Ce magistrat a rendu compte des plaidoiries dans le délibéré de la cour, composée de :
Monsieur Thierry CABALE, Président,
Monsieur Stéphane BOUCHARD, Conseiller,
Madame Laure TOUTENU, Conseiller,
Greffier lors des débats : Mme Nouha ISSA,
EXPOSE DU LITIGE
Mme [U] [O] épouse [B] a été engagée au sein de la société Direct Energie suivant un contrat de travail à durée indéterminée à compter du 7 juin 2010 en qualité de chef de projet senior, avec le statut de cadre.

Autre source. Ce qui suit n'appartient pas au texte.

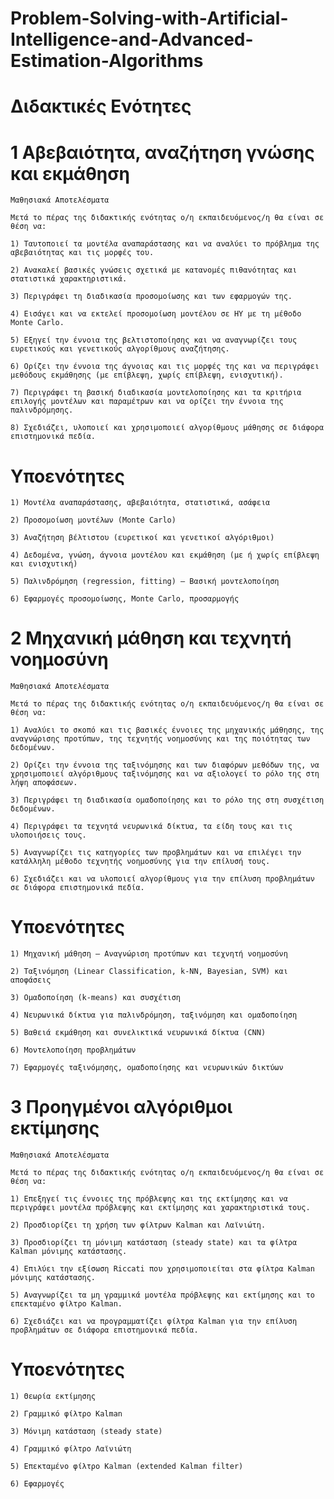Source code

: # Problem-Solving-with-Artificial-Intelligence-and-Advanced-Estimation-Algorithms

# Διδακτικές Ενότητες

   # 1 Αβεβαιότητα, αναζήτηση γνώσης και εκμάθηση
    Μαθησιακά Αποτελέσματα

    Μετά το πέρας της διδακτικής ενότητας ο/η εκπαιδευόμενος/η θα είναι σε θέση να:

    1) Ταυτοποιεί τα μοντέλα αναπαράστασης και να αναλύει το πρόβλημα της αβεβαιότητας και τις μορφές του.

    2) Ανακαλεί βασικές γνώσεις σχετικά με κατανομές πιθανότητας και στατιστικά χαρακτηριστικά.

    3) Περιγράφει τη διαδικασία προσομοίωσης και των εφαρμογών της.

    4) Εισάγει και να εκτελεί προσομοίωση μοντέλου σε ΗΥ με τη μέθοδο Monte Carlo.

    5) Εξηγεί την έννοια της βελτιστοποίησης και να αναγνωρίζει τους ευρετικούς και γενετικούς αλγορίθμους αναζήτησης.

    6) Ορίζει την έννοια της άγνοιας και τις μορφές της και να περιγράφει μεθόδους εκμάθησης (με επίβλεψη, χωρίς επίβλεψη, ενισχυτική).

    7) Περιγράφει τη βασική διαδικασία μοντελοποίησης και τα κριτήρια επιλογής μοντέλων και παραμέτρων και να ορίζει την έννοια της παλινδρόμησης.

    8) Σχεδιάζει, υλοποιεί και χρησιμοποιεί αλγορίθμους μάθησης σε διάφορα επιστημονικά πεδία.
    
   # Υποενότητες

    1) Μοντέλα αναπαράστασης, αβεβαιότητα, στατιστικά, ασάφεια

    2) Προσομοίωση μοντέλων (Monte Carlo)

    3) Αναζήτηση βέλτιστου (ευρετικοί και γενετικοί αλγόριθμοι)

    4) Δεδομένα, γνώση, άγνοια μοντέλου και εκμάθηση (με ή χωρίς επίβλεψη και ενισχυτική)

    5) Παλινδρόμηση (regression, fitting) – Βασική μοντελοποίηση

    6) Εφαρμογές προσομοίωσης, Monte Carlo, προσαρμογής
   # 2 Μηχανική μάθηση και τεχνητή νοημοσύνη
    Μαθησιακά Αποτελέσματα

    Μετά το πέρας της διδακτικής ενότητας ο/η εκπαιδευόμενος/η θα είναι σε θέση να:

    1) Αναλύει το σκοπό και τις βασικές έννοιες της μηχανικής μάθησης, της αναγνώρισης προτύπων, της τεχνητής νοημοσύνης και της ποιότητας των δεδομένων.

    2) Ορίζει την έννοια της ταξινόμησης και των διαφόρων μεθόδων της, να χρησιμοποιεί αλγόριθμους ταξινόμησης και να αξιολογεί το ρόλο της στη λήψη αποφάσεων.

    3) Περιγράφει τη διαδικασία ομαδοποίησης και το ρόλο της στη συσχέτιση δεδομένων.

    4) Περιγράφει τα τεχνητά νευρωνικά δίκτυα, τα είδη τους και τις υλοποιήσεις τους.

    5) Αναγνωρίζει τις κατηγορίες των προβλημάτων και να επιλέγει την κατάλληλη μέθοδο τεχνητής νοημοσύνης για την επίλυσή τους.

    6) Σχεδιάζει και να υλοποιεί αλγορίθμους για την επίλυση προβλημάτων σε διάφορα επιστημονικά πεδία.
    
   # Υποενότητες

    1) Μηχανική μάθηση – Αναγνώριση προτύπων και τεχνητή νοημοσύνη

    2) Ταξινόμηση (Linear Classification, k-NN, Bayesian, SVM) και αποφάσεις

    3) Ομαδοποίηση (k-means) και συσχέτιση

    4) Νευρωνικά δίκτυα για παλινδρόμηση, ταξινόμηση και ομαδοποίηση

    5) Βαθειά εκμάθηση και συνελικτικά νευρωνικά δίκτυα (CNN)

    6) Μοντελοποίηση προβλημάτων

    7) Εφαρμογές ταξινόμησης, ομαδοποίησης και νευρωνικών δικτύων
   # 3 Προηγμένοι αλγόριθμοι εκτίμησης
    Μαθησιακά Αποτελέσματα

    Μετά το πέρας της διδακτικής ενότητας ο/η εκπαιδευόμενος/η θα είναι σε θέση να:

    1) Επεξηγεί τις έννοιες της πρόβλεψης και της εκτίμησης και να περιγράφει μοντέλα πρόβλεψης και εκτίμησης και χαρακτηριστικά τους.

    2) Προσδιορίζει τη χρήση των φίλτρων Kalman και Λαϊνιώτη.

    3) Προσδιορίζει τη μόνιμη κατάσταση (steady state) και τα φίλτρα Kalman μόνιμης κατάστασης.

    4) Επιλύει την εξίσωση Riccati που χρησιμοποιείται στα φίλτρα Kalman μόνιμης κατάστασης.

    5) Αναγνωρίζει τα μη γραμμικά μοντέλα πρόβλεψης και εκτίμησης και το επεκταμένο φίλτρο Kalman.

    6) Σχεδιάζει και να προγραμματίζει φίλτρα Kalman για την επίλυση προβλημάτων σε διάφορα επιστημονικά πεδία.
    
   # Υποενότητες

    1) Θεωρία εκτίμησης

    2) Γραμμικό φίλτρο Kalman

    3) Μόνιμη κατάσταση (steady state)

    4) Γραμμικό φίλτρο Λαϊνιώτη

    5) Επεκταμένο φίλτρο Kalman (extended Kalman filter)

    6) Εφαρμογές
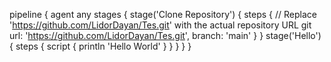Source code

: pipeline {
    agent any
    stages {
        stage('Clone Repository') {
            steps {
                // Replace 'https://github.com/LidorDayan/Tes.git' with the actual repository URL
                git url: 'https://github.com/LidorDayan/Tes.git', branch: 'main'
            }
        }
        stage('Hello') {
            steps {
                script {
                    println 'Hello World'
                }
            }
        }
    }
}
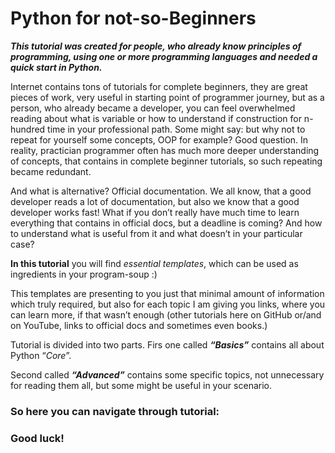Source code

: 
# Python for not-so-Beginners
***This tutorial was created for people, who already know principles of programming, using one or more programming languages and needed a quick start in Python.***

Internet contains tons of tutorials for complete beginners, they are great pieces of work, very useful in starting point of programmer journey, but as a person, who already became a developer, you can feel overwhelmed reading about what is variable or how to understand if construction for n-hundred time in your professional path. Some might say: but why not to repeat for yourself some concepts, OOP for example? Good question. In reality, practician programmer often has much more deeper understanding of concepts, that contains in complete beginner tutorials, so such repeating became redundant.

And what is alternative? Official documentation. We all know, that a good developer reads a lot of documentation, but also we know that a good developer works fast! What if you don’t really have much time to learn everything that contains in official docs, but a deadline is coming? And how to understand what is useful from it and what doesn’t in your particular case?

  

**In this tutorial** you will find *essential templates*, which can be used as ingredients in your program-soup :)

  

This templates are presenting to you just that minimal amount of information which truly required, but also for each topic I am giving you links, where you can learn more, if that wasn’t enough (other tutorials here on GitHub or/and on YouTube, links to official docs and sometimes even books.)

Tutorial is divided into two parts. Firs one called ***“Basics”*** contains all about Python “*Core*”.

Second called ***“Advanced”***  contains some specific topics, not unnecessary for reading them all, but some might be useful in your scenario.

  

### So here you can navigate through tutorial:

### Good luck!
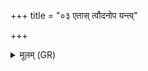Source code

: +++
title = "०३ एतास् त्वौदनोप यन्त्व्"

+++
<details><summary>मूलम् (GR)</summary>

एतास् त्वौदनोप यन्त्व् आपो  
घृतश्चुतः पयसा वर्धयन्तीः ।  
स्तभ्नासि स्वः पृथिवीम् उत द्याम्  
उतान्तरिक्षं स्वधया पूरयासि ॥
</details>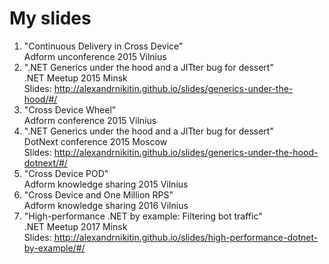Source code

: # My slides
1. "Continuous Delivery in Cross Device"  
Adform unconference 2015 Vilnius  
2. ".NET Generics under the hood and a JITter bug for dessert"  
.NET Meetup 2015 Minsk  
Slides: http://alexandrnikitin.github.io/slides/generics-under-the-hood/#/
3. "Cross Device Wheel"  
Adform conference 2015 Vilnius  
4. ".NET Generics under the hood and a JITter bug for dessert"  
DotNext conference 2015 Moscow  
Slides: http://alexandrnikitin.github.io/slides/generics-under-the-hood-dotnext/#/
5. "Cross Device POD"  
Adform knowledge sharing 2015 Vilnius  
6. "Cross Device and One Million RPS"  
Adform knowledge sharing 2016 Vilnius  
7. "High-performance .NET by example: Filtering bot traffic"  
.NET Meetup 2017 Minsk  
Slides: http://alexandrnikitin.github.io/slides/high-performance-dotnet-by-example/#/
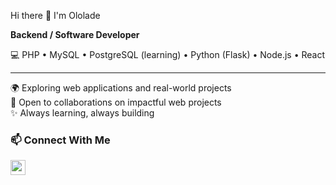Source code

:  Hi there 👋 I'm Ololade

**Backend / Software Developer** 

💻 PHP • MySQL • PostgreSQL (learning) • Python (Flask) • Node.js • React

---
🌍 Exploring web applications and real-world projects  
🤝 Open to collaborations on impactful web projects  
✨ Always learning, always building  


### 📫 Connect With Me
<a href="mailto:olukayodelolade@gmail.com" target="_blank">
  <img src="https://cdnjs.cloudflare.com/ajax/libs/font-awesome/6.4.0/svgs/solid/envelope.svg" width="24" height="24" />
</a>

<!--
**devOlolade/devOlolade** is a ✨ _special_ ✨ repository because its `README.md` (this file) appears on your GitHub profile.

Here are some ideas to get you started:

- 🔭 I’m currently working on ...
- 🌱 I’m currently learning ...
- 👯 I’m looking to collaborate on ...
- 🤔 I’m looking for help with ...
- 💬 Ask me about ...
- 📫 How to reach me: ...
- 😄 Pronouns: ...
- ⚡ Fun fact: ...
-->
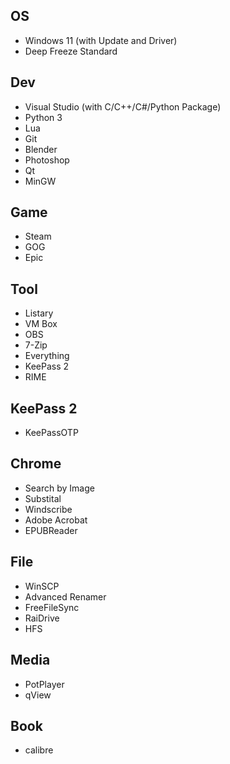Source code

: ## OS
- Windows 11 (with Update and Driver)
- Deep Freeze Standard

## Dev
- Visual Studio (with C/C++/C#/Python Package)
- Python 3
- Lua
- Git
- Blender
- Photoshop
- Qt
- MinGW

## Game
- Steam
- GOG
- Epic

## Tool
- Listary
- VM Box
- OBS
- 7-Zip
- Everything
- KeePass 2
- RIME

## KeePass 2
- KeePassOTP

## Chrome
- Search by Image
- Substital
- Windscribe
- Adobe Acrobat
- EPUBReader

## File
- WinSCP
- Advanced Renamer
- FreeFileSync
- RaiDrive
- HFS

## Media
- PotPlayer
- qView

## Book
- calibre
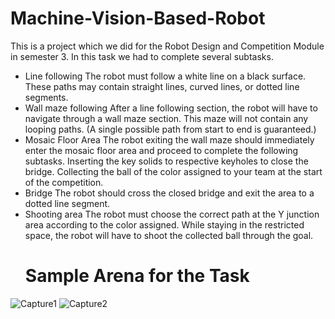 # Machine-Vision-Based-Robot
This is a project which we did for the Robot Design and Competition Module in semester 3. 
In this task we had to complete several subtasks.

* Line following
    The robot must follow a white line on a black surface. These paths may contain straight lines, curved lines, or dotted line segments.
* Wall maze following
    After a line following section, the robot will have to navigate through a wall maze section. This maze will not contain any looping paths. (A single possible path from start to end is guaranteed.)
* Mosaic Floor Area
    The robot exiting the wall maze should immediately enter the mosaic floor area and proceed to complete the following subtasks. Inserting the key solids to respective keyholes to close the bridge. Collecting the ball of the color assigned to your team at the start of the competition.
* Bridge 
    The robot should cross the closed bridge and exit the area to a dotted line segment.
* Shooting area
    The robot must choose the correct path at the Y junction area according to the color assigned. While staying in the restricted space, the robot will have to shoot the collected ball through the goal.
  #                         Sample Arena for the Task
![Capture1](https://github.com/Yasara-Hasini/Machine-Vision-Based-Robot/assets/81776481/ace8a286-aff5-4410-a357-1e1fea584f11)
![Capture2](https://github.com/Yasara-Hasini/Machine-Vision-Based-Robot/assets/81776481/c58eb8b6-8914-4621-a20a-d21031be57b6)
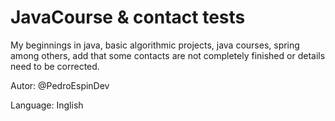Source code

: # JavaCourse & contact tests
My beginnings in java, basic algorithmic projects, java courses, spring among others, add that some contacts are not completely finished or details need to be corrected.

Autor: @PedroEspinDev

Language: Inglish
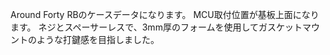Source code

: Around Forty RBのケースデータになります。 
MCU取付位置が基板上面になります。
ネジとスペーサーレスで、3mm厚のフォームを使用してガスケットマウントのような打鍵感を目指しました。
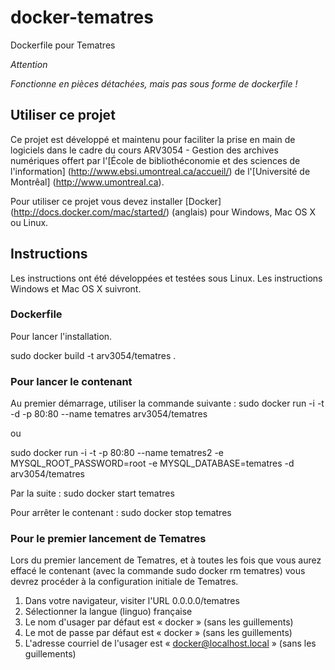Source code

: # docker-tematres
Dockerfile pour Tematres

*Attention*

*Fonctionne en pièces détachées, mais pas sous forme de dockerfile !*

## Utiliser ce projet

Ce projet est développé et maintenu pour faciliter la prise en main de logiciels dans le cadre du cours ARV3054 - Gestion des archives numériques offert par l'[École de bibliothéconomie et des sciences de l'information] (http://www.ebsi.umontreal.ca/accueil/) de l'[Université de Montrêal] (http://www.umontreal.ca).

Pour utiliser ce projet vous devez installer [Docker] (http://docs.docker.com/mac/started/) (anglais) pour Windows, Mac OS X ou Linux.

## Instructions

Les instructions ont été développées et testées sous Linux. Les instructions Windows et Mac OS X suivront.

### Dockerfile

Pour lancer l'installation.

sudo docker build -t arv3054/tematres .

### Pour lancer le contenant

Au premier démarrage, utiliser la commande suivante : sudo docker run -i -t -d -p 80:80 --name tematres arv3054/tematres

ou

sudo docker run -i -t -p 80:80 --name tematres2 -e MYSQL_ROOT_PASSWORD=root -e MYSQL_DATABASE=tematres -d arv3054/tematres

Par la suite : sudo docker start tematres

Pour arrêter le contenant : sudo docker stop tematres

### Pour le premier lancement de Tematres

Lors du premier lancement de Tematres, et à toutes les fois que vous aurez effacé le contenant (avec la commande sudo docker rm tematres) vous devrez procéder à la configuration initiale de Tematres.

1. Dans votre navigateur, visiter l'URL 0.0.0.0/tematres
2. Sélectionner la langue (linguo) française
3. Le nom d'usager par défaut est « docker » (sans les guillements)
4. Le mot de passe par défaut est  « docker » (sans les guillements)
5. L'adresse courriel de l'usager est  « docker@localhost.local » (sans les guillements)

En dernier lieu elle exerçait la fonction de responsable service client.
La relation de travail était régie par la convention nationale du négoce et de distribution de combustibles solides.
La société Poweo Direct Energie est venue aux droits de la société Direct Energie puis a fusionné avec les sociétés Total Energie Gaz et Total Spring France et est devenue la société TotalEnergies Electricité et Gaz de France.
L'entreprise employait au moment de la rupture au moins onze salariés.
Mme [B] a été placée en arrêt de travail de façon ininterrompue depuis le 1er février 2013.
Se plaignant d'agissements de harcèlement moral, par requête du 2 juillet 2014, Mme [B] a saisi le conseil de prud'hommes de Boulogne-Billancourt aux fins de voir condamner la société Poweo Direct Energie à lui payer des dommages et intérêts pour préjudice moral outre un rappel de salaire.
Le 1er juin 2015, Mme [B] a été placée en invalidité catégorie 2.
Mme [B] a entamé des démarches aux fins de voir reconnaître le caractère professionnel de sa maladie.
Par jugement du 15 avril 2019, auquel il est renvoyé pour un exposé de la procédure antérieure et des demandes initiales des parties, le tribunal judiciaire de Nanterre a rejeté sa demande de reconnaissance de maladie professionnelle au motif que Mme [B] n'apportait pas la preuve d'un lien de causalité direct et exclusif entre son 'burn-out' et son travail.
Le 4 décembre 2020, par ordonnance de référé, le conseil de Prud'hommes de Boulogne Billancourt a débouté Madame [B] de sa demande et a ordonné à la partie la plus diligente d'orchestrer la visite médicale de reprise.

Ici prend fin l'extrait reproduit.